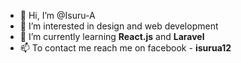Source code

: - 👋 Hi, I’m @Isuru-A
- 👀 I’m interested in design and web development
- 🌱 I’m currently learning **React.js** and **Laravel**
- 📫 To contact me reach me on facebook - **isurua12**

<!---
Isuru-A/Isuru-A is a ✨ special ✨ repository because its `README.md` (this file) appears on your GitHub profile.
You can click the Preview link to take a look at your changes.
--->
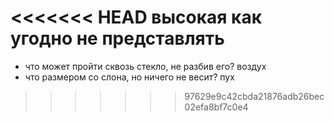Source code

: <<<<<<< HEAD
высокая
как угодно
не представлять
=======
- что может пройти сквозь стекло, не разбив его?
воздух
- что размером со слона, но ничего не весит?
пух
>>>>>>> 97629e9c42cbda21876adb26bec02efa8bf7c0e4
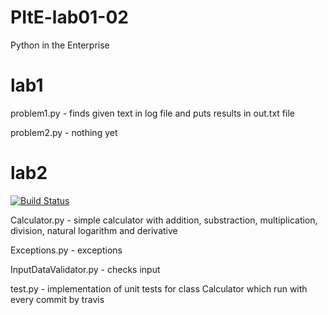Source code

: # PItE-lab01-02
Python in the Enterprise


# lab1

problem1.py - finds given text in log file and puts results in out.txt file

problem2.py - nothing yet


# lab2
[![Build Status](https://travis-ci.org/piotrcholody/PItE.svg?branch=master)](https://travis-ci.org/piotrcholody/PItE)

Calculator.py - simple calculator with addition, substraction, multiplication, division, natural logarithm and derivative

Exceptions.py - exceptions

InputDataValidator.py - checks input

test.py - implementation of unit tests for class Calculator which run with every commit by travis 

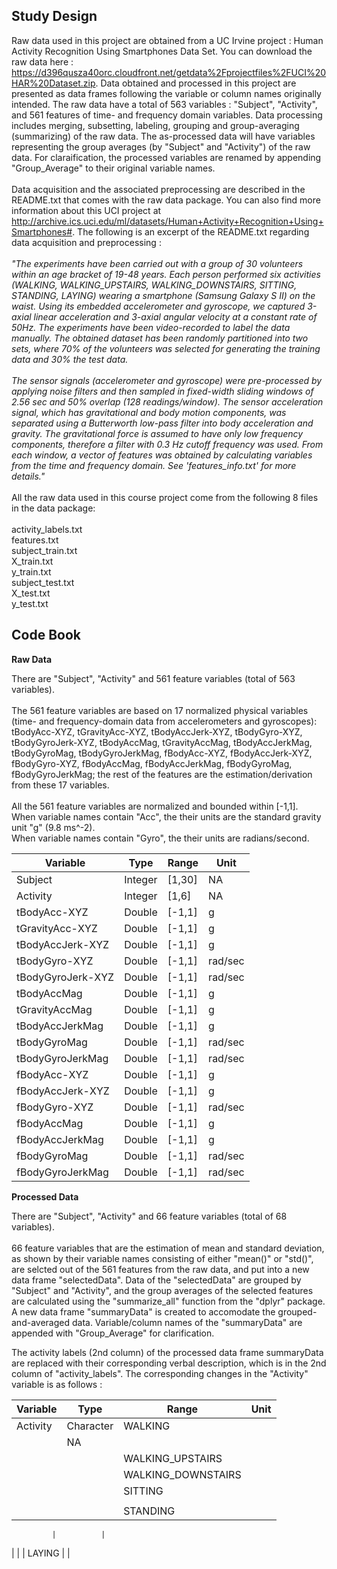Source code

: ## Study Design

Raw data used in this project are obtained from a UC Irvine project : Human Activity Recognition Using Smartphones Data Set. You can download the raw data here : https://d396qusza40orc.cloudfront.net/getdata%2Fprojectfiles%2FUCI%20HAR%20Dataset.zip. Data obtained and processed in this project are presented as data frames following the variable or column names originally intended. The raw data have a total of 563 variables : "Subject", "Activity", and 561 features of time- and frequency domain variables. Data processing includes merging, subsetting, labeling, grouping and group-averaging (summarizing) of the raw data. The as-processed data will have variables representing the group averages (by "Subject" and "Activity") of the raw data. For claraification, the processed variables are renamed by appending "Group_Average" to their original variable names.<br/>
<br/>
Data acquisition and the associated preprocessing are described in the README.txt that comes with the raw data package. You can also find more information about this UCI project at http://archive.ics.uci.edu/ml/datasets/Human+Activity+Recognition+Using+Smartphones#. The following is an excerpt of the README.txt regarding data acquisition and preprocessing :<br/>
<br/>
*"The experiments have been carried out with a group of 30 volunteers within an age bracket of 19-48 years. Each person performed six activities (WALKING, WALKING_UPSTAIRS, WALKING_DOWNSTAIRS, SITTING, STANDING, LAYING) wearing a smartphone (Samsung Galaxy S II) on the waist. Using its embedded accelerometer and gyroscope, we captured 3-axial linear acceleration and 3-axial angular velocity at a constant rate of 50Hz. The experiments have been video-recorded to label the data manually. The obtained dataset has been randomly partitioned into two sets, where 70% of the volunteers was selected for generating the training data and 30% the test data.<br/>
<br/>
The sensor signals (accelerometer and gyroscope) were pre-processed by applying noise filters and then sampled in fixed-width sliding windows of 2.56 sec and 50% overlap (128 readings/window). The sensor acceleration signal, which has gravitational and body motion components, was separated using a Butterworth low-pass filter into body acceleration and gravity. The gravitational force is assumed to have only low frequency components, therefore a filter with 0.3 Hz cutoff frequency was used. From each window, a vector of features was obtained by calculating variables from the time and frequency domain. See 'features_info.txt' for more details."*<br/>
<br/>
All the raw data used in this course project come from the following 8 files in the data package:<br/>
<br/>
activity_labels.txt<br/>
features.txt<br/>
subject_train.txt<br/>
X_train.txt<br/>
y_train.txt<br/>
subject_test.txt<br/>
X_test.txt<br/>
y_test.txt<br/>


## Code Book

**Raw Data**

There are "Subject", "Activity" and 561 feature variables (total of 563 variables).<br/>
<br/>
The 561 feature variables are based on 17 normalized physical variables (time- and frequency-domain data from accelerometers and gyroscopes): tBodyAcc-XYZ, tGravityAcc-XYZ, tBodyAccJerk-XYZ, tBodyGyro-XYZ, tBodyGyroJerk-XYZ, tBodyAccMag, tGravityAccMag, tBodyAccJerkMag, tBodyGyroMag, tBodyGyroJerkMag, fBodyAcc-XYZ, fBodyAccJerk-XYZ, fBodyGyro-XYZ, fBodyAccMag, fBodyAccJerkMag, fBodyGyroMag, fBodyGyroJerkMag; the rest of the features are the estimation/derivation from these 17 variables.<br/>
<br/>
All the 561 feature variables are normalized and bounded within [-1,1].<br/>
When variable names contain "Acc", the their units are the standard gravity unit "g" (9.8 ms^-2).<br/>
When variable names contain "Gyro", the their units are radians/second.<br/>

| Variable            | Type        | Range      | Unit     |
| ------------------- | ----------- | ---------- |--------- |
| Subject             | Integer     | [1,30]     | NA       |
| Activity            | Integer     | [1,6]      | NA       |
| tBodyAcc-XYZ        | Double      | [-1,1]     | g        |
| tGravityAcc-XYZ     | Double      | [-1,1]     | g        |
| tBodyAccJerk-XYZ    | Double      | [-1,1]     | g        |
| tBodyGyro-XYZ       | Double      | [-1,1]     | rad/sec  |
| tBodyGyroJerk-XYZ   | Double      | [-1,1]     | rad/sec  |
| tBodyAccMag         | Double      | [-1,1]     | g        |
| tGravityAccMag      | Double      | [-1,1]     | g        |
| tBodyAccJerkMag     | Double      | [-1,1]     | g        |
| tBodyGyroMag        | Double      | [-1,1]     | rad/sec  |
| tBodyGyroJerkMag    | Double      | [-1,1]     | rad/sec  |
| fBodyAcc-XYZ        | Double      | [-1,1]     | g        |
| fBodyAccJerk-XYZ    | Double      | [-1,1]     | g        |
| fBodyGyro-XYZ       | Double      | [-1,1]     | rad/sec  |
| fBodyAccMag         | Double      | [-1,1]     | g        |
| fBodyAccJerkMag     | Double      | [-1,1]     | g        |
| fBodyGyroMag        | Double      | [-1,1]     | rad/sec  |
| fBodyGyroJerkMag    | Double      | [-1,1]     | rad/sec  |


**Processed Data**

There are "Subject", "Activity" and 66 feature variables (total of 68 variables).<br/>
<br/>
66 feature variables that are the estimation of mean and standard deviation, as shown by their variable names consisting of either "mean()" or "std()", are selcted out of the 561 features from the raw data, and put into a new data frame "selectedData". Data of the "selectedData" are grouped by "Subject" and "Activity", and the group averages of the selected features are calculated using the "summarize_all" function from the "dplyr" package. A new data frame "summaryData" is created to accomodate the grouped-and-averaged data. Variable/column names of the "summaryData" are appended with "Group_Average" for clarification.<br/>

The activity labels (2nd column) of the processed data frame summaryData are replaced with their corresponding verbal description, which is in the 2nd column of "activity_labels". The corresponding changes in the "Activity" variable is as follows :<br/>

| Variable            | Type        | Range                | Unit     |
| ------------------- | ----------- | -------------------- |--------- |
| Activity            | Character   | WALKING
              | NA       |
|                     |             | WALKING_UPSTAIRS     |          |
|                     |             | WALKING_DOWNSTAIRS   |          |
|                     |             | SITTING
              |          |
|                     |             | STANDING

             |          |
|                     |             | LAYING
               |          |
- - - - -
All lines in the data that contain the word "tBodyAccMag" should be copied.

The 561 feature variables are based on 17 normalized physical variables (time- and frequency-domain data from accelerometers and gyroscopes): tBodyAcc-XYZ, tGravityAcc-XYZ, tBodyAccJerk-XYZ, tBodyGyro-XYZ, tBodyGyroJerk-XYZ, tBodyAccMag, tGravityAccMag, tBodyAccJerkMag, tBodyGyroMag, tBodyGyroJerkMag, fBodyAcc-XYZ, fBodyAccJerk-XYZ, fBodyGyro-XYZ, fBodyAccMag, fBodyAccJerkMag, fBodyGyroMag, fBodyGyroJerkMag; the rest of the features are the estimation/derivation from these 17 variables.<br/>
| tBodyAccMag         | Double      | [-1,1]     | g        |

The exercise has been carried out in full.